The All Ordinaries has been an underperformer in terms of capital gains. But it has been an outperformer in terms of dividends. Investors have been able to get strong yields from dividends so have not needed the share prices to rise to get returns. In a sense, the ASX has become like a hybrid exchange: somewhere between a share market and a income paying security.
The Age is noting that the dividend strength should continue:
"Income-seeking investors are big winners from the profit reporting season as the leading companies lift their dividends.
Commonwealth Bank, CSL, and Suncorp have lifted their full-year dividends by more than 10 per cent from the previous financial year. Telstra, BHP Billiton, Rio Tinto and IAG have also delivered sizeable dividend increases so far during the August reporting period.
"It really does not get much better than this if you are an income-seeking investor in the market," says Elio D'Amato, chief executive of shares researcher Lincoln Indicators."
The dividend yields are between 3-6%, which compares very favourably with the cash rate:
These dividend yields have been the escape route for Australian investors post GFC. Such strong returns have not been available to investors in other countries in the OECD. Australia has been the lucky country.
Economist Shane Oliver says the signs are looking good for profits:
"Shane Oliver, the chief economist at AMP Capital Investors, says while it is dangerous to draw any firm conclusions before the reporting season is complete it does look like Australian companies, overall, are doing well.

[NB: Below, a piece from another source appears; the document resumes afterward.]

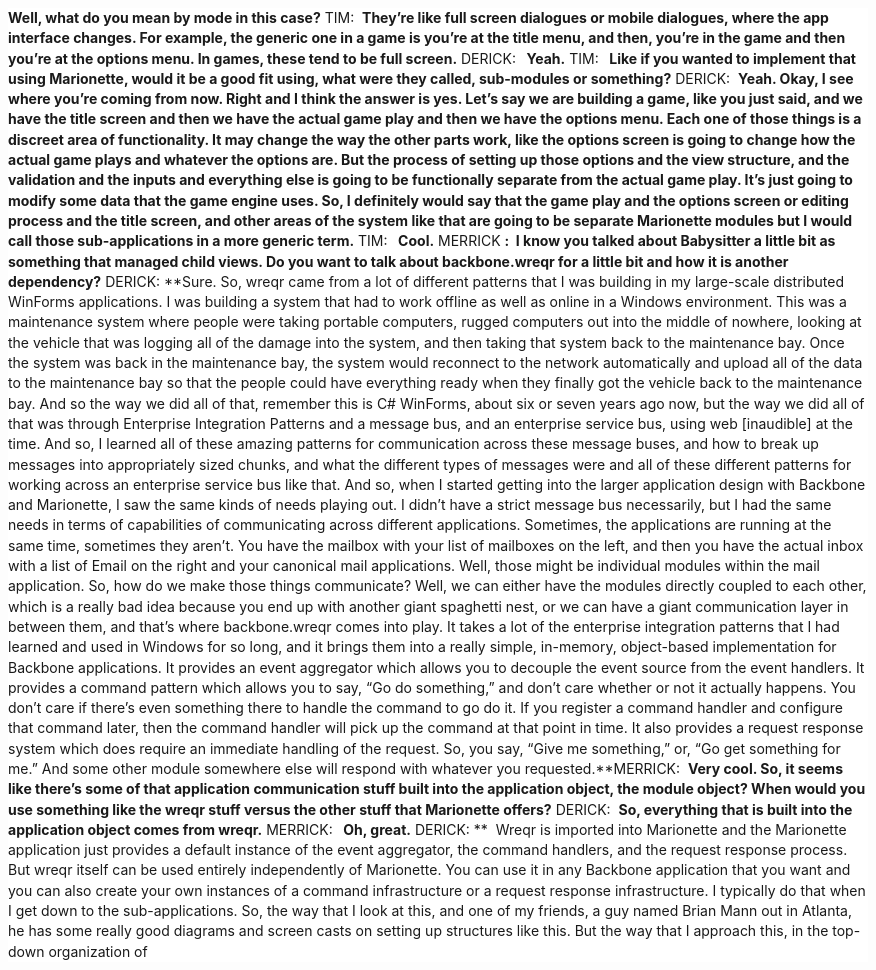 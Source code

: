 **Well, what do you mean by mode in this case?** TIM:&nbsp; **They’re like full screen dialogues or mobile dialogues, where the app interface changes. For example, the generic one in a game is you’re at the title menu, and then, you’re in the game and then you’re at the options menu. In games, these tend to be full screen.** DERICK: **&nbsp; Yeah.** TIM: **&nbsp; Like if you wanted to implement that using Marionette, would it be a good fit using, what were they called, sub-modules or something?** DERICK:&nbsp; **Yeah. Okay, I see where you’re coming from now. Right and I think the answer is yes. Let’s say we are building a game, like you just said, and we have the title screen and then we have the actual game play and then we have the options menu. Each one of those things is a discreet area of functionality. It may change the way the other parts work, like the options screen is going to change how the actual game plays and whatever the options are. But the process of setting up those options and the view structure, and the validation and the inputs and everything else is going to be functionally separate from the actual game play. It’s just going to modify some data that the game engine uses. So, I definitely would say that the game play and the options screen or editing process and the title screen, and other areas of the system like that are going to be separate Marionette modules but I would call those sub-applications in a more generic term.** TIM: **&nbsp; Cool.** MERRICK **:&nbsp; I know you talked about Babysitter a little bit as something that managed child views. Do you want to talk about backbone.wreqr for a little bit and how it is another dependency?** DERICK:&nbsp;**Sure. So, wreqr came from a lot of different patterns that I was building in my large-scale distributed WinForms applications. I was building a system that had to work offline as well as online in a Windows environment. This was a maintenance system where people were taking portable computers, rugged computers out into the middle of nowhere, looking at the vehicle that was logging all of the damage into the system, and then taking that system back to the maintenance bay. Once the system was back in the maintenance bay, the system would reconnect to the network automatically and upload all of the data to the maintenance bay so that the people could have everything ready when they finally got the vehicle back to the maintenance bay. And so the way we did all of that, remember this is C# WinForms, about six or seven years ago now, but the way we did all of that was through Enterprise Integration Patterns and a message bus, and an enterprise service bus, using web [inaudible] at the time. And so, I learned all of these amazing patterns for communication across these message buses, and how to break up messages into appropriately sized chunks, and what the different types of messages were and all of these different patterns for working across an enterprise service bus like that. And so, when I started getting into the larger application design with Backbone and Marionette, I saw the same kinds of needs playing out. I didn’t have a strict message bus necessarily, but I had the same needs in terms of capabilities of communicating across different applications. Sometimes, the applications are running at the same time, sometimes they aren’t. You have the mailbox with your list of mailboxes on the left, and then you have the actual inbox with a list of Email on the right and your canonical mail applications. Well, those might be individual modules within the mail application. So, how do we make those things communicate? Well, we can either have the modules directly coupled to each other, which is a really bad idea because you end up with another giant spaghetti nest, or we can have a giant communication layer in between them, and that’s where backbone.wreqr comes into play. It takes a lot of the enterprise integration patterns that I had learned and used in Windows for so long, and it brings them into a really simple, in-memory, object-based implementation for Backbone applications. It provides an event aggregator which allows you to decouple the event source from the event handlers. It provides a command pattern which allows you to say, “Go do something,” and don’t care whether or not it actually happens. You don’t care if there’s even something there to handle the command to go do it. If you register a command handler and configure that command later, then the command handler will pick up the command at that point in time. It also provides a request response system which does require an immediate handling of the request. So, you say, “Give me something,” or, “Go get something for me.” And some other module somewhere else will respond with whatever you requested.**MERRICK:&nbsp; **Very cool. So, it seems like there’s some of that application communication stuff built into the application object, the module object? When would you use something like the wreqr stuff versus the other stuff that Marionette offers?** DERICK:&nbsp; **So, everything that is built into the application object comes from wreqr.** MERRICK: **&nbsp; Oh, great.** DERICK: **&nbsp; Wreqr is imported into Marionette and the Marionette application just provides a default instance of the event aggregator, the command handlers, and the request response process. But wreqr itself can be used entirely independently of Marionette. You can use it in any Backbone application that you want and you can also create your own instances of a command infrastructure or a request response infrastructure. I typically do that when I get down to the sub-applications. So, the way that I look at this, and one of my friends, a guy named Brian Mann out in Atlanta, he has some really good diagrams and screen casts on setting up structures like this. But the way that I approach this, in the top-down organization of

He says about 70 per cent of companies have seen their profits rise from a year ago. The proportion of companies increasing dividends, so far, is about 67 per cent, which compares with an average of just under 60 per cent in recent years, Oliver says.
The strongest profit rises are coming from the resources sector, particularly Rio, and the big banks continue to do well, particularly the Commonwealth Bank. Sectors outside of financial service and resources, such as retail, are not doing so well.
"The June quarter was not very good for retail sales and they were some profit downgrades in the run-up to results [season], particularly from the retailers," Oliver says.
Brian Eley, the co-founder of small companies specialist Eley Griffiths Group, says profit growth appears to have come mainly from cost cutting and margin improvement with "revenue growth still quite elusive".